S. is perfectly justified in being as little interested in literary self-reflexivity as I am said to be in the myths that etiologize ritual; but for many readers and viewers, such play-within-a-play situations are good to think with. Both ancient and modern audiences, like playwrights and poets, like to think about how literature constructs its world of make-believe, how it convinces us of the reality of that world, and what kind of “truth” that represented world can have alongside the other, more “factual” truths that guide our lives. As some indication of the implications of this subject for the understanding of Greek drama, I may mention the recent books of Bierl and Taplin or the other works cited in DP 370-75, or Dobrov’s new collection The City as Comedy: Society and Representation in Athenian Drama (Chapel Hill 1997).

The prism of S.’s interpretive optics creates some extraordinary distortions. First, most of his review is directed at the three or four pages in which I venture to disagree with his interpretation of the Bacchae. 2 Then, when I insist repeatedly on the “balance” and “dialectic” between order and disorder, he finds me engaged in a “privileging of disorder,” completely ignoring a main point of my book. He turns my book into a straw man for an oversimplified order/disorder dichotomy. Finally, I cannot pass over the following error. S. quotes from my new Afterword ( DP 357), where I view the tragic element in the play as “bring[ing] together both order-creating and order-dissolving forces of personal and social life in a balance that is always shifting and unstable.” S. then cites Oudemans and Lardinois’Tragic Ambiguity (published in 1987) 216, who, he says, “anticipate,” in a way “unknown to S[egal]” a “manoeuvre” of mine. Had he bothered to read to the end of that 1987 “anticipation” of my views, he would have seen that the authors are in fact citing me; and the reference is not even in a footnote, but in the text, in parentheses, “Segal, DP 286-87.”3

S. and I are perhaps closest in his suggestion (remarked above) that we might “view the end of Bacchae as the absorption of the disorder represented by the drama into the order inherent in the civic ritual henceforth to be celebrated in Thebes.” This view approximates that of the title chapter of DP (chapter 9, e.g., 340-41), except that I regard that order as operative in the civic ritual of Athens, and specifically in the Dionysiac ritual and its dramatic performances for which the play was intended, rather than in the mythical Thebes of the end of the play. S. has yet to convince me (or other interpreters, like Friedrich, cited in n. 2) that the end of the Bacchae shows this “order inherent in the civic ritual henceforth to be celebrated in Thebes.”

1. See my review of his Ritual and Reciprocity ( BMCR 6 [1995] 651-657) and my “Chorus and Community in Euripides’Bacchae,” in Poet, Public, and Performance in Ancient Greece, eds. Lowell Edmunds and Robert W. Wallace (Baltimore 1997) 65-86, esp. 69-70; also DP 382-84.
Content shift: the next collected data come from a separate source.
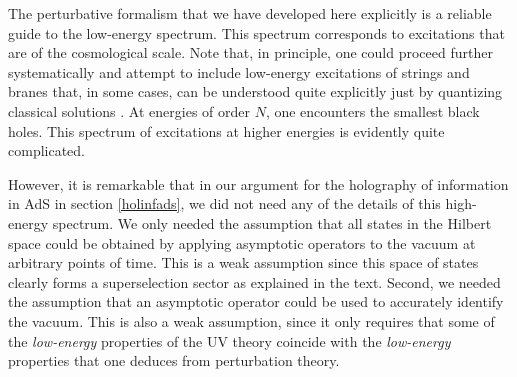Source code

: \documentclass[12pt]{article}
\begin{document}
The perturbative formalism that we have developed here explicitly is a reliable guide to the low-energy spectrum. This spectrum corresponds to excitations that are of the cosmological scale.  Note that, in principle, one could proceed further systematically and attempt to include low-energy excitations of strings and branes that, in some cases, can be understood quite explicitly just by quantizing classical solutions \cite{Grant:2005qc,Mandal:2005wv,Maldacena:2000hw,mandal2008sgg,Ashok:2008fa}. At energies of order $N$, one encounters the smallest black holes.  This spectrum of excitations at higher energies is  evidently quite complicated.

However, it is remarkable that in our argument for the holography of information in AdS in section \ref{holinfads}, we did not need any of the details of this high-energy spectrum. We only needed the assumption that all states in the Hilbert space could be obtained by applying asymptotic operators to the vacuum at arbitrary points of time. This is a weak assumption since this space of states clearly forms a superselection sector as explained in the text. Second, we needed the assumption that an asymptotic operator  could be used to accurately identify the vacuum. This is also a weak assumption, since it only requires that some of the {\em low-energy} properties of the UV theory coincide with the {\em low-energy} properties that one deduces from perturbation theory.



\end{document}
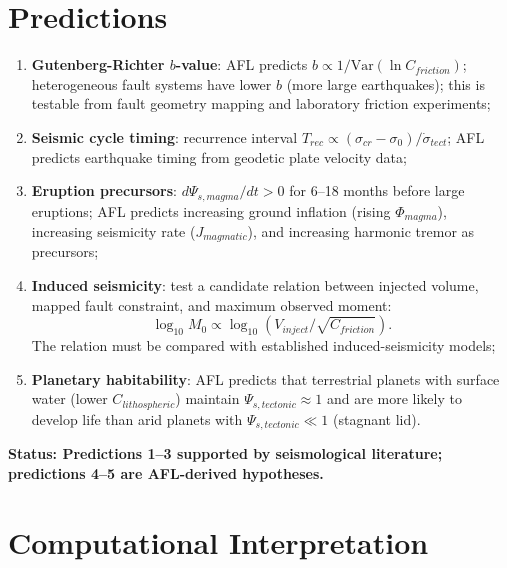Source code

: \documentclass[11pt]{article}
\begin{document}
\section{Predictions}

\begin{enumerate}
    \item \textbf{Gutenberg-Richter $b$-value}: AFL predicts $b \propto 1/\text{Var}(\ln C_{friction})$;
          heterogeneous fault systems have lower $b$ (more large earthquakes); this is testable
          from fault geometry mapping and laboratory friction experiments;
    \item \textbf{Seismic cycle timing}: recurrence interval $T_{rec} \propto (\sigma_{cr} - \sigma_0)/
          \dot{\sigma}_{tect}$; AFL predicts earthquake timing from geodetic plate velocity data;
    \item \textbf{Eruption precursors}: $d\Psi_{s,magma}/dt > 0$ for 6--18 months before large eruptions;
          AFL predicts increasing ground inflation (rising $\Phi_{magma}$), increasing seismicity
          rate ($J_{magmatic}$), and increasing harmonic tremor as precursors;
    \item \textbf{Induced seismicity}: test a candidate relation between injected volume,
          mapped fault constraint, and maximum observed moment:
          \[
          \log_{10} M_0 \propto \log_{10}\left(V_{inject}/\sqrt{C_{friction}}\right).
          \]
          The relation must be compared with established induced-seismicity models;
    \item \textbf{Planetary habitability}: AFL predicts that terrestrial planets with surface water
          (lower $C_{lithospheric}$) maintain $\Psi_{s,tectonic} \approx 1$ and are more likely to
          develop life than arid planets with $\Psi_{s,tectonic} \ll 1$ (stagnant lid).
\end{enumerate}

\textbf{Status: Predictions 1--3 supported by seismological literature; predictions 4--5 are AFL-derived
hypotheses.}

\section{Computational Interpretation}
\end{document}
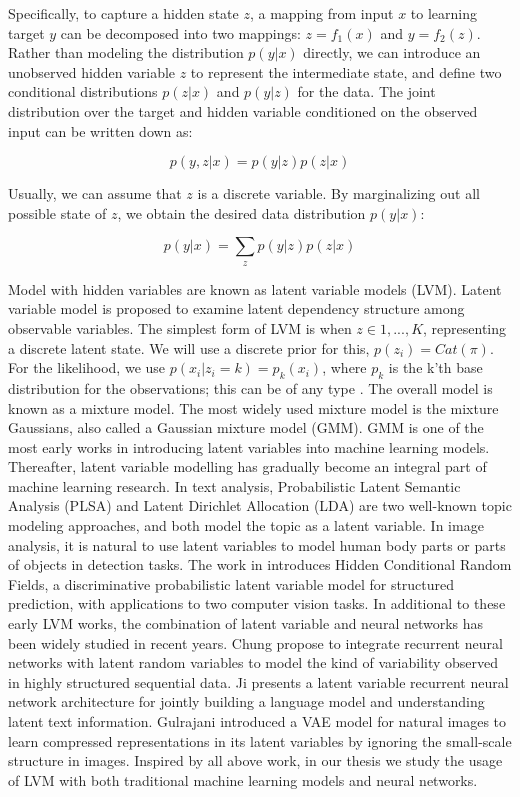 Specifically, to capture a hidden state $z$, a mapping from input $x$ to learning target $y$ can be decomposed into two mappings: $z=f_1(x)$ and $y=f_2(z)$. Rather than modeling the distribution $p(y|x)$ directly, we can introduce an unobserved hidden variable $z$ to represent the intermediate state, and define two conditional distributions $p(z|x)$ and $p(y|z)$ for the data. The joint distribution over the target and hidden variable conditioned on the observed input can be written down as:

\[p(y,z|x) = p(y|z)p(z|x)\]

Usually, we can assume that $z$ is a discrete variable. By marginalizing out all possible state of $z$, we obtain the desired data distribution $p(y|x)$:

\[p(y|x) = \sum_z p(y|z)p(z|x)\] \label{eq2}

Model with hidden variables are known as latent variable models (LVM). Latent variable model is proposed to examine latent dependency structure among observable variables. The simplest form of LVM is when $z\in{1,...,K}$, representing a discrete latent state. We will use a discrete prior for this, $p(z_i)=Cat(\pi)$. For the likelihood, we use $p(x_i|z_i=k)=p_k(x_i)$, where $p_k$ is the k'th base distribution for the observations; this can be of any type \cite{murphy2012machine}. The overall model is known as a mixture model. The most widely used mixture model is the mixture Gaussians, also called a Gaussian mixture model (GMM). GMM is one of the most early works in introducing latent variables into machine learning models. Thereafter, latent variable modelling has gradually become an integral part of machine learning research. In text analysis, Probabilistic Latent Semantic Analysis (PLSA) \cite{hofmann2013probabilistic2} and Latent Dirichlet Allocation (LDA) \cite{blei2003latent} are two well-known topic modeling approaches, and both model the topic as a latent variable. In image analysis, it is natural to use latent variables to model human body parts or parts of objects in detection tasks. The work in \cite{wang2006hidden} introduces Hidden Conditional Random Fields, a discriminative probabilistic latent variable model for structured prediction, with applications to two computer vision tasks. In additional to these early LVM works, the combination of latent variable and neural networks has been widely studied in recent years. Chung \cite{chung2015recurrent} propose to integrate recurrent neural networks with latent random variables to model the kind of variability observed in highly structured sequential data. Ji \cite{ji2016latent2} presents a latent variable recurrent neural network architecture for jointly building a language model and understanding latent text information. Gulrajani \cite{gulrajani2016pixelvae2} introduced a VAE model for natural images to learn compressed representations in its latent variables by ignoring the small-scale structure in images. Inspired by all above work, in our thesis we study the usage of LVM with both traditional machine learning models and neural networks.

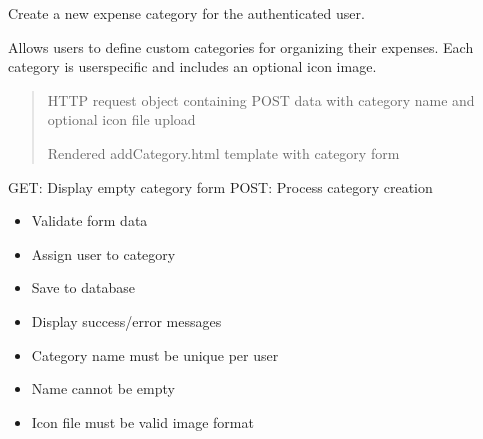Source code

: \documentclass[letterpaper,10pt,english]{sphinxmanual}
\begin{document}
\begin{fulllineitems}
\label{\detokenize{expensesApp:expensesApp.views.addCategory}}
\pysigstartsignatures
\pysiglinewithargsret
{}
{}
{}
\pysigstopsignatures
\sphinxAtStartPar
Create a new expense category for the authenticated user.

\sphinxAtStartPar
Allows users to define custom categories for organizing their expenses.
Each category is user\sphinxhyphen{}specific and includes an optional icon image.
\begin{quote}\begin{description}
\sphinxAtStartPar
{} \textendash{} HTTP request object containing POST data with category name
and optional icon file upload

\sphinxAtStartPar
Rendered addCategory.html template with category form

\end{description}\end{quote}
\begin{description}
\sphinxAtStartPar
GET: Display empty category form
POST: Process category creation
\begin{itemize}
\item {} 
\sphinxAtStartPar
Validate form data

\item {} 
\sphinxAtStartPar
Assign user to category

\item {} 
\sphinxAtStartPar
Save to database

\item {} 
\sphinxAtStartPar
Display success/error messages

\end{itemize}

\begin{itemize}
\item {} 
\sphinxAtStartPar
Category name must be unique per user

\item {} 
\sphinxAtStartPar
Name cannot be empty

\item {} 
\sphinxAtStartPar
Icon file must be valid image format

\end{itemize}


\end{description}
\end{fulllineitems}
\end{document}
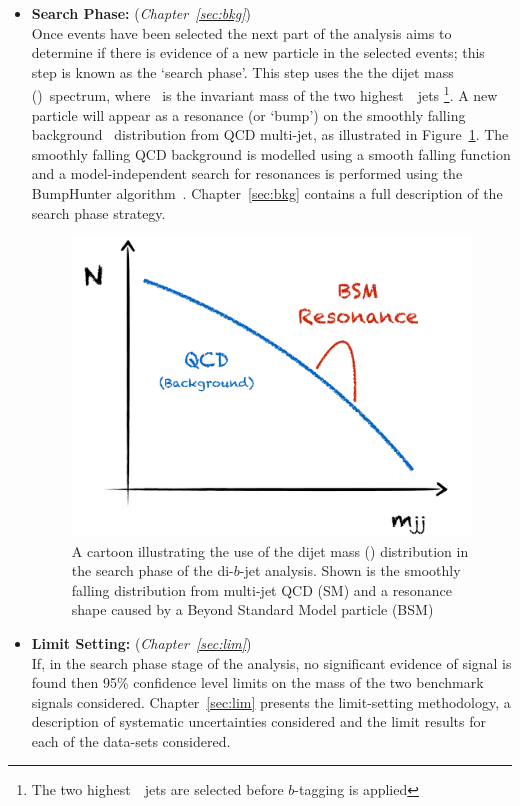 \begin{itemize}[leftmargin=*]
\item\textbf{Search Phase:} (\textit{Chapter~\ref{sec:bkg}})\\
  Once events have been selected the next part of the analysis aims to determine if there
  is evidence of a new particle in the selected events; this step is known as the `search phase'.
  This step uses the the dijet mass (\mjj)~spectrum, where \mjj~is the invariant mass of the two highest~\pT~jets
  \footnote{The two highest~\pT~jets are selected before $b$-tagging is applied}.
  A new particle will appear as a resonance (or `bump') on the smoothly falling background
  \mjj~distribution from QCD multi-jet, as illustrated in Figure~\ref{fig:evt-dijet_schem}.
  The smoothly falling QCD background is modelled using a smooth falling function and a
  model-independent search for resonances is performed using the {\sc BumpHunter} algorithm~\cite{dibjet-bh}.
  Chapter~\ref{sec:bkg} contains a full description of the search phase strategy.
  \vspace{-2mm}
  \begin{figure}[!hbt]
  \begin{center}
    \includegraphics[width=0.6\linewidth, angle=0]{figs/Dibjet/Gen/dijet_schem.pdf}
  \end{center}
  \vspace{-3mm}
  \caption{A cartoon illustrating the use of the dijet mass (\mjj) distribution in the search phase of the di-$b$-jet analysis.
            Shown is the smoothly falling distribution from multi-jet QCD (SM)
            and a resonance shape caused by a Beyond Standard Model particle (BSM)}
          \label{fig:evt-dijet_schem}
  \end{figure}
  \vspace{-5mm}
 
\item\textbf{Limit Setting:} (\textit{Chapter~\ref{sec:lim}})\\
  If, in the search phase stage of the analysis, no significant evidence of signal is found
  then 95\% confidence level limits on the mass of the two benchmark signals considered.
  Chapter~\ref{sec:lim} presents the limit-setting methodology,
  a description of systematic uncertainties considered
  and the limit results for each of the data-sets considered.

\end{itemize}

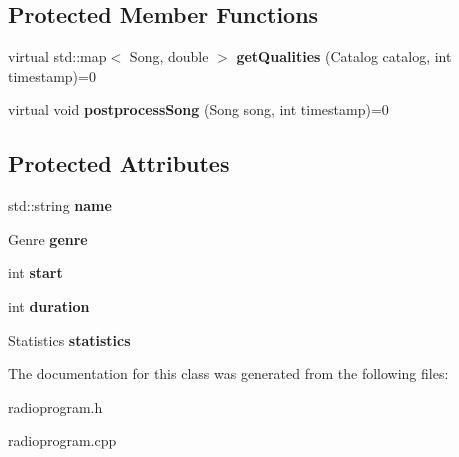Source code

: \subsection*{Protected Member Functions}
\begin{DoxyCompactItemize}
\item 
virtual std\+::map$<$ Song, double $>$ {\bfseries get\+Qualities} (Catalog catalog, int timestamp)=0\hypertarget{class_radio_program___a83a524f556b517f42401e28115e5ccfc}{}\label{class_radio_program___a83a524f556b517f42401e28115e5ccfc}

\item 
virtual void {\bfseries postprocess\+Song} (Song song, int timestamp)=0\hypertarget{class_radio_program___ab862ebc2865ee85472029f4f4dbea3f8}{}\label{class_radio_program___ab862ebc2865ee85472029f4f4dbea3f8}

\end{DoxyCompactItemize}
\subsection*{Protected Attributes}
\begin{DoxyCompactItemize}
\item 
std\+::string {\bfseries name}\hypertarget{class_radio_program___a67daa7da22d48eb820299db912a8bcd9}{}\label{class_radio_program___a67daa7da22d48eb820299db912a8bcd9}

\item 
Genre {\bfseries genre}\hypertarget{class_radio_program___a2d91fcad74fad26085757923f269d9d9}{}\label{class_radio_program___a2d91fcad74fad26085757923f269d9d9}

\item 
int {\bfseries start}\hypertarget{class_radio_program___a496269bda247969a56f0dc7ccb169c03}{}\label{class_radio_program___a496269bda247969a56f0dc7ccb169c03}

\item 
int {\bfseries duration}\hypertarget{class_radio_program___a7fa75a28695c1b571bf529bc4e90cab5}{}\label{class_radio_program___a7fa75a28695c1b571bf529bc4e90cab5}

\item 
Statistics {\bfseries statistics}\hypertarget{class_radio_program___a9978ec8a87c81907594efcea1408501b}{}\label{class_radio_program___a9978ec8a87c81907594efcea1408501b}

\end{DoxyCompactItemize}


The documentation for this class was generated from the following files\+:\begin{DoxyCompactItemize}
\item 
radioprogram.\+h\item 
radioprogram.\+cpp\end{DoxyCompactItemize}

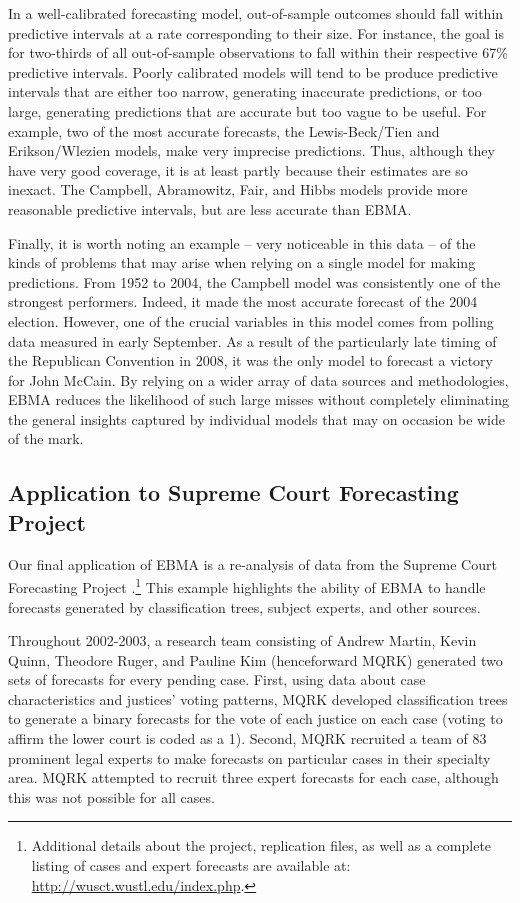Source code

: \documentclass[pdftex,12pt,fullpage,oneside]{amsart}
\begin{document}
 In a well-calibrated forecasting model, out-of-sample outcomes should
 fall within predictive intervals at a rate corresponding to their
 size.  For instance, the goal is for two-thirds of all out-of-sample
 observations to fall within their respective 67\% predictive
 intervals.  Poorly calibrated models will tend to be produce
 predictive intervals that are either too narrow, generating
 inaccurate predictions, or too large, generating predictions that are
 accurate but too vague to be useful. For example, two of the most
 accurate forecasts, the Lewis-Beck/Tien and Erikson/Wlezien models,
 make very imprecise predictions.  Thus, although they have very good
 coverage, it is at least partly because their estimates are so
 inexact.  The Campbell, Abramowitz, Fair, and Hibbs models provide
 more reasonable predictive intervals, but are less accurate than
 EBMA.


 Finally, it is worth noting an example -- very noticeable in this
 data -- of the kinds of problems that may arise when relying on a
 single model for making predictions.  From 1952 to 2004, the Campbell
 model was consistently one of the strongest performers.  Indeed, it
 made the most accurate forecast of the 2004 election.  However, one
 of the crucial variables in this model comes from polling data
 measured in early September.  As a result of the particularly late
 timing of the Republican Convention in 2008, it was the only model to
 forecast a victory for John McCain.  By relying on a wider array of
 data sources and methodologies, EBMA reduces the likelihood of such
 large misses without completely eliminating the general insights
 captured by individual models that may on occasion be wide of the
 mark.

\subsection{Application to Supreme Court Forecasting Project}

Our final application of EBMA is a re-analysis of data from the
Supreme Court Forecasting Project \citep{Ruger:2004,
  Martin:2004}.\footnote{Additional details about the project,
  replication files, as well as a complete listing of cases and expert
  forecasts are available at: \url{http://wusct.wustl.edu/index.php}.}
This example highlights the ability of EBMA to handle forecasts
generated by classification trees, subject experts, and other sources.

Throughout 2002-2003, a research team consisting of Andrew Martin,
Kevin Quinn, Theodore Ruger, and Pauline Kim (henceforward MQRK)
generated two sets of forecasts for every pending case.  First, using
data about case characteristics and justices' voting patterns, MQRK
developed classification trees to generate a binary forecasts for the
vote of each justice on each case (voting to affirm the lower court is
coded as a 1).  Second, MQRK recruited a team of 83 prominent legal
experts to make forecasts on particular cases in their specialty area.
MQRK attempted to recruit three expert forecasts for each case,
although this was not possible for all cases.
\end{document}
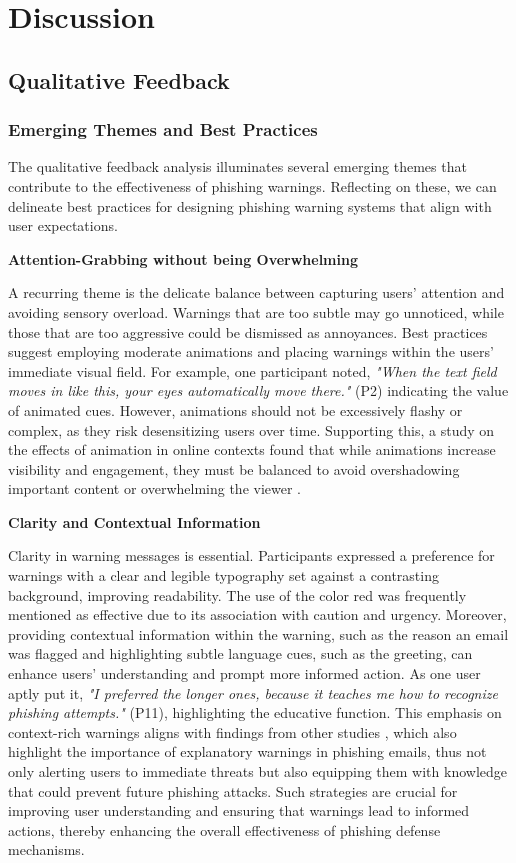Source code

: \documentclass[
  a4paper,  %
  twoside,  %
  bibliography=totoc,
  headsepline,
  cleardoublepage=empty,
  parskip=half,
  draft=false
]{scrbook}
\begin{document}
\chapter{Discussion}
\section{Qualitative Feedback}
\subsection{Emerging Themes and Best Practices}
The qualitative feedback analysis illuminates several emerging themes that contribute to the effectiveness of phishing warnings. Reflecting on these, we can delineate best practices for designing phishing warning systems that align with user expectations.

\textbf{Attention-Grabbing without being Overwhelming}

A recurring theme is the delicate balance between capturing users’ attention and avoiding sensory overload. Warnings that are too subtle may go unnoticed, while those that are too aggressive could be dismissed as annoyances. Best practices suggest employing moderate animations and placing warnings within the users' immediate visual field. For example, one participant noted, \textit{"When the text field moves in like this, your eyes automatically move there."} (P2) indicating the value of animated cues. However, animations should not be excessively flashy or complex, as they risk desensitizing users over time. Supporting this, a study on the effects of animation in online contexts found that while animations increase visibility and engagement, they must be balanced to avoid overshadowing important content or overwhelming the viewer \cite{cheung}.

\textbf{Clarity and Contextual Information}

Clarity in warning messages is essential. Participants expressed a preference for warnings with a clear and legible typography set against a contrasting background, improving readability. The use of the color red was frequently mentioned as effective due to its association with caution and urgency. \newline 
Moreover, providing contextual information within the warning, such as the reason an email was flagged and highlighting subtle language cues, such as the greeting, can enhance users’ understanding and prompt more informed action. As one user aptly put it, \textit{"I preferred the longer ones, because it teaches me how to recognize phishing attempts."} (P11), highlighting the educative function. \newline
This emphasis on context-rich warnings aligns with findings from other studies \cite{buono, aneke}, which also highlight the importance of explanatory warnings in phishing emails, thus not only alerting users to immediate threats but also equipping them with knowledge that could prevent future phishing attacks. Such strategies are crucial for improving user understanding and ensuring that warnings lead to informed actions, thereby enhancing the overall effectiveness of phishing defense mechanisms.
\end{document}
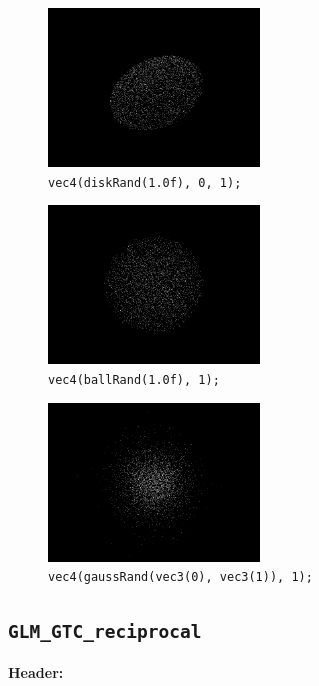 \documentclass{scrartcl}
\numberwithin{figure}{subsection}
\begin{document}
\begin{figure}[h]
  \centering
  \includegraphics[width=0.5\textwidth]{diskrand}
  \cprotect\caption{\verb|vec4(diskRand(1.0f), 0, 1);|}
\end{figure}

\begin{figure}[h]
  \centering
  \includegraphics[width=0.5\textwidth]{ballrand}
  \cprotect\caption{\verb|vec4(ballRand(1.0f), 1);|}
\end{figure}

\begin{figure}[h]
  \centering
  \includegraphics[width=0.5\textwidth]{gaussrand}
  \cprotect\caption{\verb|vec4(gaussRand(vec3(0), vec3(1)), 1);|}
\end{figure}

\subsection{\texttt{GLM\_GTC\_reciprocal}}
\textbf{Header:} 
\end{document}
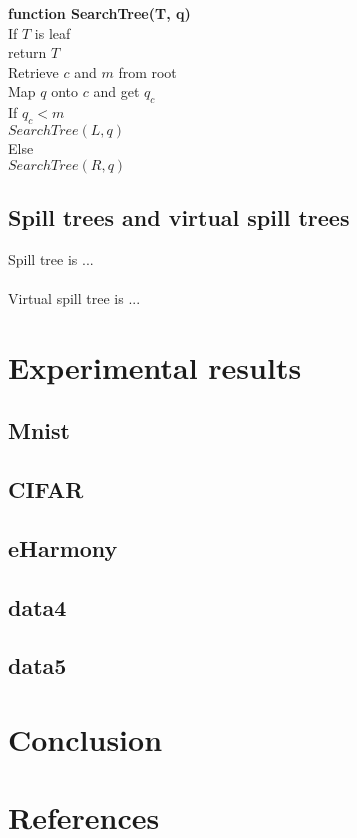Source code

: \documentclass[paper=letter, fontsize=12pt]{article} %
\begin{document}
\hspace*{1em} \textbf{function SearchTree(T, q)}\\
\hspace*{2em} If $T$ is leaf\\
\hspace*{3em} return $T$\\
\hspace*{2em} Retrieve $c$ and $m$ from root\\
\hspace*{2em} Map $q$ onto $c$ and get $q_c$\\
\hspace*{2em} If $q_c < m$\\
\hspace*{3em} $SearchTree(L, q)$\\
\hspace*{2em} Else\\
\hspace*{3em} $SearchTree(R, q)$


\subsection{Spill trees and virtual spill trees}
Spill tree is ...
\\~\\
Virtual spill tree is ...

\section{Experimental results}
\subsection{Mnist}
\subsection{CIFAR}
\subsection{eHarmony}
\subsection{data4}
\subsection{data5}

\section{Conclusion}

\section{References}
\end{document}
2. For similar disagreements with S.’s handling of Ba. see, e.g., Rainer Friedrich, “Everything to Do with Dionysus?” in Michael S. Silk, ed., Tragedy and the Tragic (Oxford: Oxford University Press, 1996) 274.

3. In a reply to R. Friedrich’s criticisms of some of his views in Silk (preceding note) 290, S. refers to this same passage from Oudemans and Lardinois. When he came to do the review of DP, he seems to have forgotten that the scholars in question are citing me (as they do on 32 other occasions, according to their index). In fact, had S. bothered to look a few lines down on DP 357, which he cites, he would have seen the citation “DP 330-47,” part of the 1982 reprint, which I am recapitulating here in the Afterword; and this “manoeuvre” is in fact a major theme in the last chapter of DP (chap. 9).